Stored items from a collection

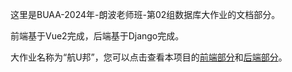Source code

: 这里是BUAA-2024年-朗波老师班-第02组数据库大作业的文档部分。

前端基于Vue2完成，后端基于Django完成。

大作业名称为“航U邦”，您可以点击查看本项目的[前端部分](https://github.com/zhangyitonggg/DB-frontend)和[后端部分](https://github.com/fysszlr/Shared-Resource-Platform)。
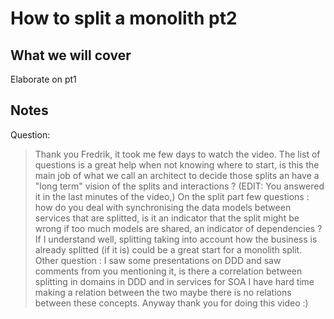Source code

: # How to split a monolith pt2

## What we will cover

Elaborate on pt1

## Notes

Question:

> Thank you Fredrik, it took me few days to watch the video. The list of questions is a great help when not knowing where to start, is this the main job of what we call an architect to decide those splits an have a "long term" vision of the splits and interactions ? (EDIT: You answered it in the last minutes of the video,) On the split part few questions : how do you deal with synchronising the data models between services that are splitted, is it an indicator that the split might be wrong if too much models are shared, an indicator of dependencies ? If I understand well, splitting taking into account how the business is already splitted (if it is) could be a great start for a monolith split. Other question : I saw some presentations on DDD and saw comments from you mentioning it, is there a correlation between splitting in domains in DDD and in services for SOA I have hard time making a relation between the two maybe there is no relations between these concepts. Anyway thank you for doing this video :)
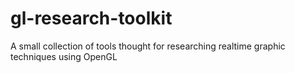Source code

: # gl-research-toolkit
A small collection of tools thought for researching realtime graphic techniques using OpenGL
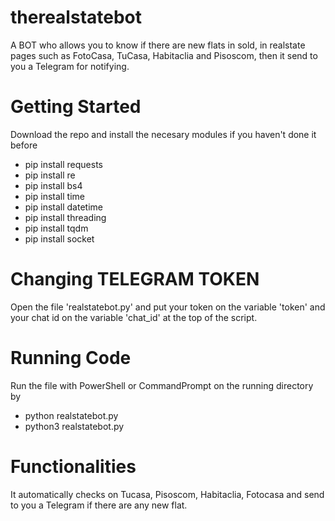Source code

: # therealstatebot
A BOT who allows you to know if there are new flats in sold, in realstate pages such as FotoCasa, TuCasa, Habitaclia and Pisoscom, then it send to you a Telegram for notifying.
# Getting Started
Download the repo and install the necesary modules if you haven't done it before
* pip install requests
* pip install re
* pip install bs4
* pip install time
* pip install datetime
* pip install threading
* pip install tqdm
* pip install socket
# Changing TELEGRAM TOKEN
Open the file 'realstatebot.py' and put your token on the variable 'token' and your chat id on the variable 'chat_id' at the top of the script.
# Running Code
Run the file with PowerShell or CommandPrompt on the running directory by
* python realstatebot.py
* python3 realstatebot.py
# Functionalities
It automatically checks on Tucasa, Pisoscom, Habitaclia, Fotocasa and send to you a Telegram if there are any new flat.
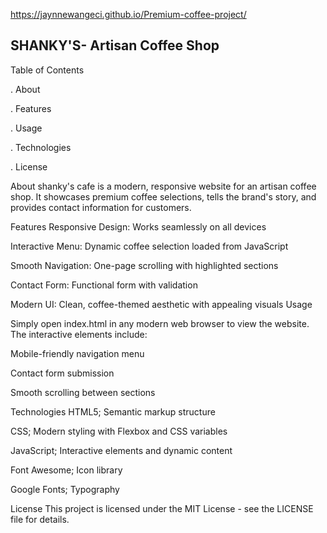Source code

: https://jaynnewangeci.github.io/Premium-coffee-project/

## SHANKY'S- Artisan Coffee Shop

 Table of Contents
 
. About

. Features


. Usage

. Technologies

. License

About
shanky's cafe  is a modern, responsive website for an artisan coffee shop. It showcases premium coffee selections, tells the brand's story, and provides contact information for customers.

Features
Responsive Design: Works seamlessly on all devices

Interactive Menu: Dynamic coffee selection loaded from JavaScript

Smooth Navigation: One-page scrolling with highlighted sections

Contact Form: Functional form with validation

Modern UI: Clean, coffee-themed aesthetic with appealing visuals
Usage

Simply open index.html in any modern web browser to view the website. The interactive elements include:

Mobile-friendly navigation menu

Contact form submission

Smooth scrolling between sections

Technologies
HTML5; Semantic markup structure

CSS; Modern styling with Flexbox and CSS variables

JavaScript; Interactive elements and dynamic content

Font Awesome; Icon library

Google Fonts; Typography

License
This project is licensed under the MIT License - see the LICENSE file for details.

**TASK DIRECTIONS:** In the entries above, find the line holding "Modern UI: Clean, coffee-themed" and the line holding "CSS; Modern styling"; print both of them and every line between, exactly, and nothing else.

**FINISHED TASK:**
Modern UI: Clean, coffee-themed aesthetic with appealing visuals
Usage

Simply open index.html in any modern web browser to view the website. The interactive elements include:

Mobile-friendly navigation menu

Contact form submission

Smooth scrolling between sections

Technologies
HTML5; Semantic markup structure

CSS; Modern styling with Flexbox and CSS variables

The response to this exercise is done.